**Directions**
Only a number is expected: how many lines in the entries that follow contain the word "message"?

**Information supplied**
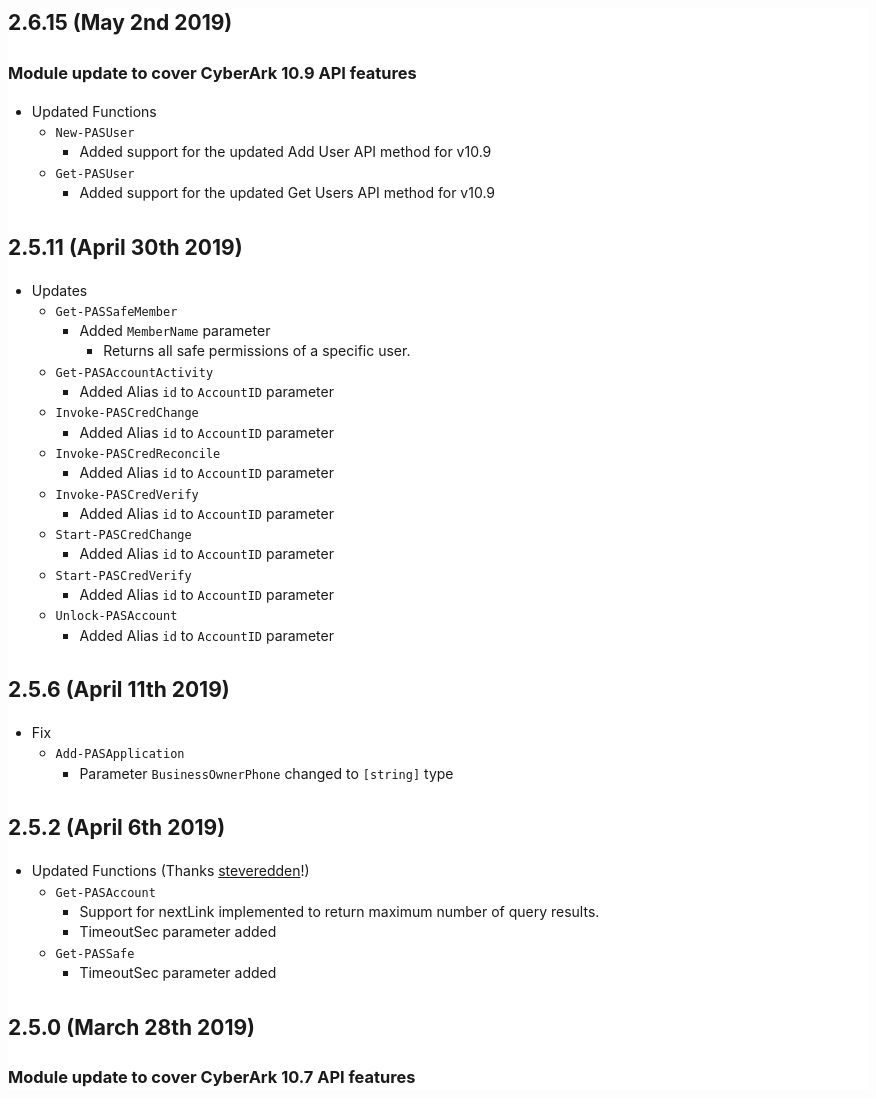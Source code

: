 ## 2.6.15 (May 2nd 2019)

### Module update to cover CyberArk 10.9 API features

- Updated Functions
  - `New-PASUser`
    - Added support for the updated Add User API method for v10.9
  - `Get-PASUser`
    - Added support for the updated Get Users API method for v10.9

## 2.5.11 (April 30th 2019)

- Updates
  - `Get-PASSafeMember`
    - Added `MemberName` parameter
      - Returns all safe permissions of a specific user.
  - `Get-PASAccountActivity`
    - Added Alias `id` to `AccountID` parameter
  - `Invoke-PASCredChange`
    - Added Alias `id` to `AccountID` parameter
  - `Invoke-PASCredReconcile`
    - Added Alias `id` to `AccountID` parameter
  - `Invoke-PASCredVerify`
    - Added Alias `id` to `AccountID` parameter
  - `Start-PASCredChange`
    - Added Alias `id` to `AccountID` parameter
  - `Start-PASCredVerify`
    - Added Alias `id` to `AccountID` parameter
  - `Unlock-PASAccount`
    - Added Alias `id` to `AccountID` parameter

## 2.5.6 (April 11th 2019)

- Fix
  - `Add-PASApplication`
    - Parameter `BusinessOwnerPhone` changed to `[string]` type

## 2.5.2 (April 6th 2019)

- Updated Functions (Thanks [steveredden](https://github.com/steveredden)!)
  - `Get-PASAccount`
    - Support for nextLink implemented to return maximum number of query results.
    - TimeoutSec parameter added
  - `Get-PASSafe`
    - TimeoutSec parameter added

## 2.5.0 (March 28th 2019)

### Module update to cover CyberArk 10.7 API features
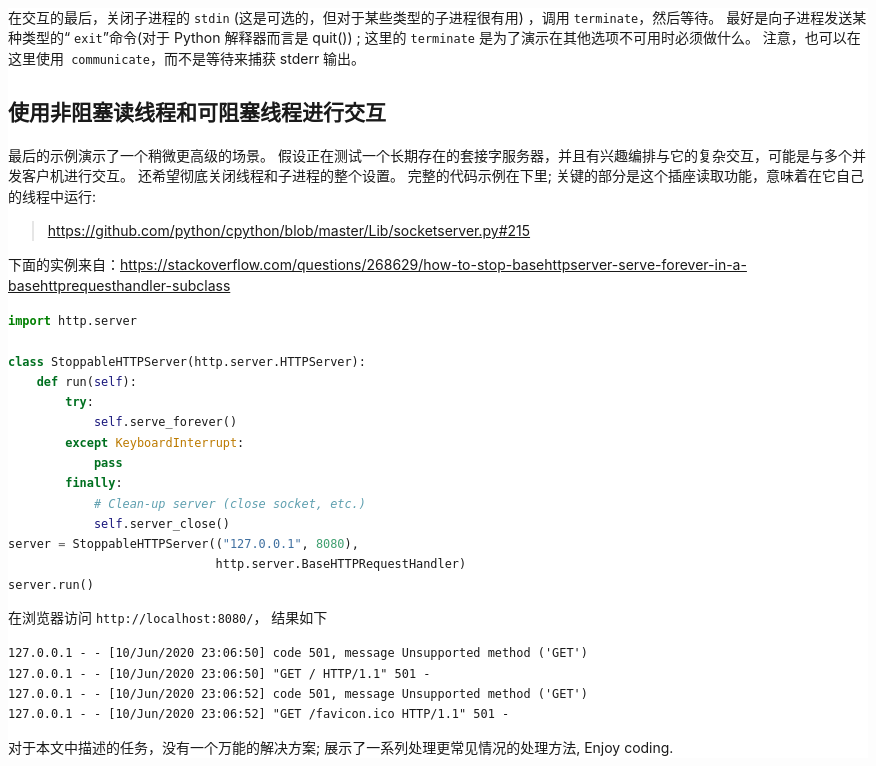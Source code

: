 
在交互的最后，关闭子进程的 `stdin` (这是可选的，但对于某些类型的子进程很有用) ，调用 `terminate`，然后等待。 最好是向子进程发送某种类型的“ `exit`”命令(对于 Python 解释器而言是 quit()) ; 这里的 `terminate` 是为了演示在其他选项不可用时必须做什么。 注意，也可以在这里使用` communicate`，而不是等待来捕获 stderr 输出。

## 使用非阻塞读线程和可阻塞线程进行交互

最后的示例演示了一个稍微更高级的场景。 假设正在测试一个长期存在的套接字服务器，并且有兴趣编排与它的复杂交互，可能是与多个并发客户机进行交互。 还希望彻底关闭线程和子进程的整个设置。 完整的代码示例在下里;  关键的部分是这个插座读取功能，意味着在它自己的线程中运行:
>https://github.com/python/cpython/blob/master/Lib/socketserver.py#215

下面的实例来自：https://stackoverflow.com/questions/268629/how-to-stop-basehttpserver-serve-forever-in-a-basehttprequesthandler-subclass

```python
import http.server

class StoppableHTTPServer(http.server.HTTPServer):
    def run(self):
        try:
            self.serve_forever()
        except KeyboardInterrupt:
            pass
        finally:
            # Clean-up server (close socket, etc.)
            self.server_close()
server = StoppableHTTPServer(("127.0.0.1", 8080),
                             http.server.BaseHTTPRequestHandler)
server.run()
```

在浏览器访问 `http://localhost:8080/`， 结果如下
```shell
127.0.0.1 - - [10/Jun/2020 23:06:50] code 501, message Unsupported method ('GET')
127.0.0.1 - - [10/Jun/2020 23:06:50] "GET / HTTP/1.1" 501 -
127.0.0.1 - - [10/Jun/2020 23:06:52] code 501, message Unsupported method ('GET')
127.0.0.1 - - [10/Jun/2020 23:06:52] "GET /favicon.ico HTTP/1.1" 501 -
```


对于本文中描述的任务，没有一个万能的解决方案; 展示了一系列处理更常见情况的处理方法, Enjoy coding.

**Your response**
2